The tech news site revealed that publishers have put ghost sites to use them as venues for generating millions of fake hits. So far, this kind of technique works because publishers get up to billions of hits from them which is more than major sites like Yahoo!, Facebook and Google are capable of. These are actually provided by bots instead of actual human visitors reported the source. The purpose of the hits is to attract big companies into posting ads on their sites in exchange of serious cash.
So far, Adweek has identified six publishers who were suspected of performing auto-generation of false impressions. This was judging from the overwhelming traffic they usually get that can even top the major sites which were mentioned earlier. The six publishers are Precision Media, ALLABC.com, Alphabird, Woohoo Media, DigiMogul and Audience Ampllfy. All these sites somehow share a common pattern.

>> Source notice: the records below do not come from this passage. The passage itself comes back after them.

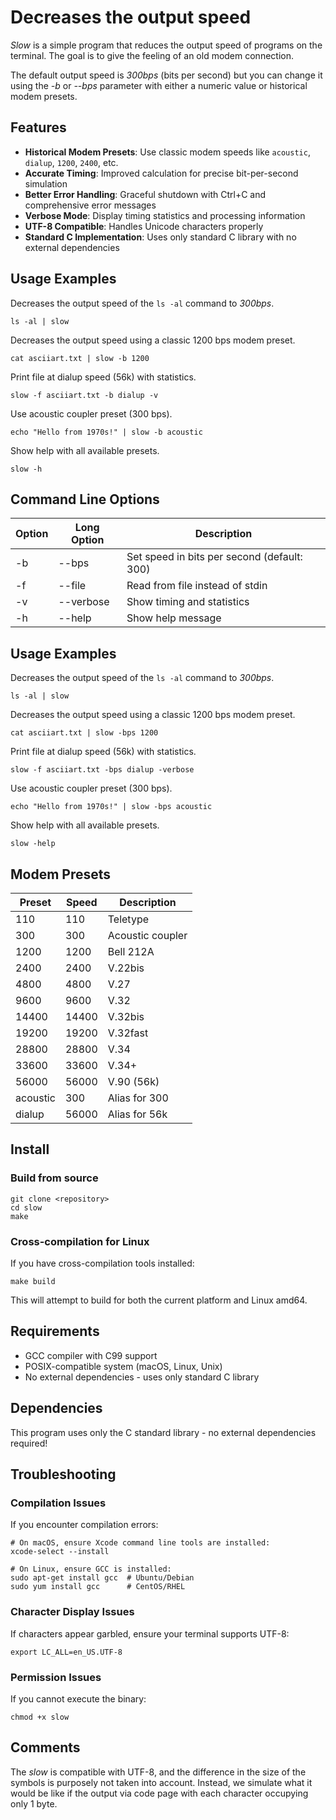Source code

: # Decreases the output speed

*Slow* is a simple program that reduces the output speed of programs on the terminal. The goal is to give the feeling of an old modem connection.

The default output speed is *300bps* (bits per second) but you can change it using the *-b* or *--bps* parameter with either a numeric value or historical modem presets.

## Features

- **Historical Modem Presets**: Use classic modem speeds like `acoustic`, `dialup`, `1200`, `2400`, etc.
- **Accurate Timing**: Improved calculation for precise bit-per-second simulation
- **Better Error Handling**: Graceful shutdown with Ctrl+C and comprehensive error messages
- **Verbose Mode**: Display timing statistics and processing information
- **UTF-8 Compatible**: Handles Unicode characters properly
- **Standard C Implementation**: Uses only standard C library with no external dependencies

## Usage Examples

Decreases the output speed of the `ls -al` command to *300bps*.

```console
ls -al | slow
```

Decreases the output speed using a classic 1200 bps modem preset.

```console
cat asciiart.txt | slow -b 1200
```

Print file at dialup speed (56k) with statistics.

```console
slow -f asciiart.txt -b dialup -v
```

Use acoustic coupler preset (300 bps).

```console
echo "Hello from 1970s!" | slow -b acoustic
```

Show help with all available presets.

```console
slow -h
```

## Command Line Options

| Option | Long Option | Description |
|--------|-------------|-------------|
| -b     | --bps       | Set speed in bits per second (default: 300) |
| -f     | --file      | Read from file instead of stdin |
| -v     | --verbose   | Show timing and statistics |
| -h     | --help      | Show help message |

## Usage Examples

Decreases the output speed of the `ls -al` command to *300bps*.

```console
ls -al | slow
```

Decreases the output speed using a classic 1200 bps modem preset.

```console
cat asciiart.txt | slow -bps 1200
```

Print file at dialup speed (56k) with statistics.

```console
slow -f asciiart.txt -bps dialup -verbose
```

Use acoustic coupler preset (300 bps).

```console
echo "Hello from 1970s!" | slow -bps acoustic
```

Show help with all available presets.

```console
slow -help
```

## Modem Presets

| Preset    | Speed   | Description        |
|-----------|---------|-------------------|
| 110       | 110     | Teletype          |
| 300       | 300     | Acoustic coupler  |
| 1200      | 1200    | Bell 212A         |
| 2400      | 2400    | V.22bis           |
| 4800      | 4800    | V.27              |
| 9600      | 9600    | V.32              |
| 14400     | 14400   | V.32bis           |
| 19200     | 19200   | V.32fast          |
| 28800     | 28800   | V.34              |
| 33600     | 33600   | V.34+             |
| 56000     | 56000   | V.90 (56k)        |
| acoustic  | 300     | Alias for 300     |
| dialup    | 56000   | Alias for 56k     |

## Install

### Build from source

```console
git clone <repository>
cd slow
make
```

### Cross-compilation for Linux

If you have cross-compilation tools installed:

```console
make build
```

This will attempt to build for both the current platform and Linux amd64.

## Requirements

- GCC compiler with C99 support
- POSIX-compatible system (macOS, Linux, Unix)
- No external dependencies - uses only standard C library

## Dependencies

This program uses only the C standard library - no external dependencies required!

## Troubleshooting

### Compilation Issues

If you encounter compilation errors:

```console
# On macOS, ensure Xcode command line tools are installed:
xcode-select --install

# On Linux, ensure GCC is installed:
sudo apt-get install gcc  # Ubuntu/Debian
sudo yum install gcc      # CentOS/RHEL
```

### Character Display Issues

If characters appear garbled, ensure your terminal supports UTF-8:

```console
export LC_ALL=en_US.UTF-8
```

### Permission Issues

If you cannot execute the binary:

```console
chmod +x slow
```

## Comments

The *slow* is compatible with UTF-8, and the difference in the size of the symbols is purposely not taken into account. Instead, we simulate what it would be like if the output via code page with each character occupying only 1 byte.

These publishers actually get millions up to billions of hits on a regular basis said Adweek. No matter how boring or how lame the postings in their associated sites seem to be, they still appear to attract a massive number of visitors. Every publisher also has few full-time employees which range from around two up to thirteen people only, though some of them claim that they engage in outsourcing.
The next common pattern observed by the news source is that some of them have uniform number of traffic in their linked sites. A bunch of sites they are running actually share the same number of hits most of the time. It is likely that their bots are only hopping in circles in the websites linked to them.
Another shared pattern is that a number of these sites do not actually have their ads strategically placed making real humans easy to miss them when visiting the site. Despite that, the number of clicks on the ads is still great with enormous figures that go with them.
Of course almost all of them had a good justification for their colossal number of hits during their interview with Adweek. So, it is really hard to confirm if the article is 100% accurate in its allegations.
So what are ghost publishers really?
Basically, ghost publishers are hard to identify because their tactics vary and evolve from time to time in order to avoid detection or suspicion from the companies they are dealing with. But their common modus operandi involve using bots to make false impressions on their websites in the form of hits. Then, the hits are sold to advertisers for the publisher to gain profit. Clicks can even be mimicked by these bots, although actual conversions are hard to copy.